American values for sale?
Aug 02, 2012
By Leonard Hoffman
In a relatively weak economy, one business that keeps going well is the liquor business. It seems that wealthy people like their scotch and Brandy, and those on hard times need something to see them through. This summer, backyard and yacht deck conversations will frequently turn to the election.
Some percentage of voters will stick strictly to party lines. But a good many swing voters will listen to competing messages and make a decision over the next few months that will indeed impact them if one party or the other gains significant central power for the next four years.
Republicans want this election to be on the state of your affairs compared to four years ago. There are two intelligent aspects to this strategy. First, the general electorate of America has increasingly been more and more amnesiac. If they accept this premise as their focal point then they might accept the statements about four years ago. The specific numbers of four years ago do not look so bad. At this time four years ago in metaphorical terms we were on an elevator at the third floor going down from six. The smaller number of voters — those who lost their jobs and have not recovered — are the only ones to really remember that by six months later they slammed into a basement and haven’t been able to get out. For the rest of us the general malaise is uncomfortable. It seems as though something should be doable to get things on a more comforting track. We’ve got a choice and who we are as a nation is at stake.
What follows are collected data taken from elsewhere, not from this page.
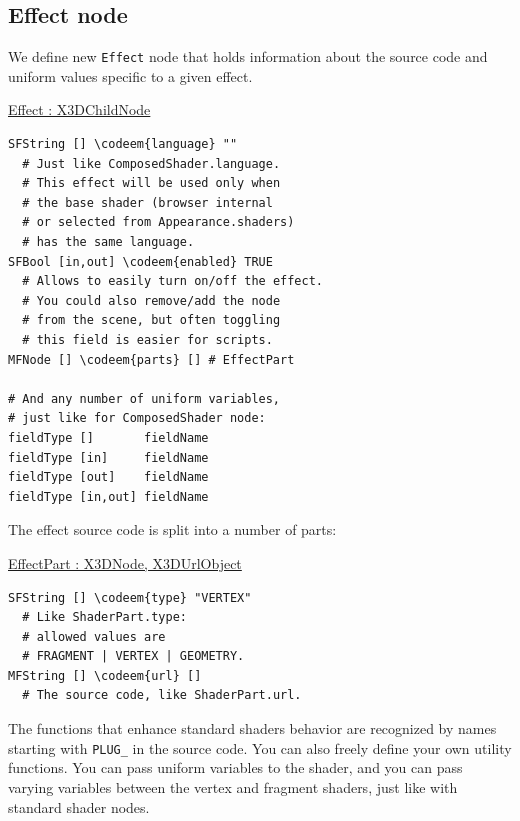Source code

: \documentclass{acmsiggraph}                     %
\newenvironment{mycode}
{\begin{mycodecore}}
{\end{mycodecore}
\vspace{-0.1in}}
\newcommand*{\codeem}[1]{\textbf{#1}}
\begin{document}
\subsection{Effect node}

We define new \texttt{Effect} node that holds information about
the source code and uniform values specific to a given effect.

\begin{mycode}
\underline{Effect : X3DChildNode}
\begin{Verbatim}[commandchars=\\\{\}]
SFString [] \codeem{language} ""
  # Just like ComposedShader.language.
  # This effect will be used only when
  # the base shader (browser internal
  # or selected from Appearance.shaders)
  # has the same language.
SFBool [in,out] \codeem{enabled} TRUE
  # Allows to easily turn on/off the effect.
  # You could also remove/add the node
  # from the scene, but often toggling
  # this field is easier for scripts.
MFNode [] \codeem{parts} [] # EffectPart

# And any number of uniform variables,
# just like for ComposedShader node:
fieldType []       fieldName
fieldType [in]     fieldName
fieldType [out]    fieldName
fieldType [in,out] fieldName
\end{Verbatim}
\end{mycode}

\needspace{1in}
The effect source code is split into a number of parts:

\begin{mycode}
\underline{EffectPart : X3DNode, X3DUrlObject}
\begin{Verbatim}[commandchars=\\\{\}]
SFString [] \codeem{type} "VERTEX"
  # Like ShaderPart.type:
  # allowed values are
  # FRAGMENT | VERTEX | GEOMETRY.
MFString [] \codeem{url} []
  # The source code, like ShaderPart.url.
\end{Verbatim}
\end{mycode}


The functions that enhance standard shaders behavior are recognized
by names starting with \texttt{PLUG\_} in the source code.
You can also freely define your own utility functions.
You can pass uniform variables to the shader,
and you can pass varying variables between the vertex and fragment
shaders, just like with standard shader nodes.
\end{document}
The distilled issues of the 2012 campaign were laid out by President Obama in a speech in Cleveland in June. The President cannot be reelected on the record of the last four years but that was clear over two years ago. The sluggishness of the world economy, devastated by the bursting financial bubble, and compounded by an ever expanding supply of worldwide labor is beyond the influence of the President’s administration. If the President had a Congress interested in America’s betterment instead of his political demise over the past three and a half years, our current state might be better but we have no way of knowing. Given these circumstances, the President must run on what the election should be about anyway. What are Obama’s and Romney’s competing views on the future?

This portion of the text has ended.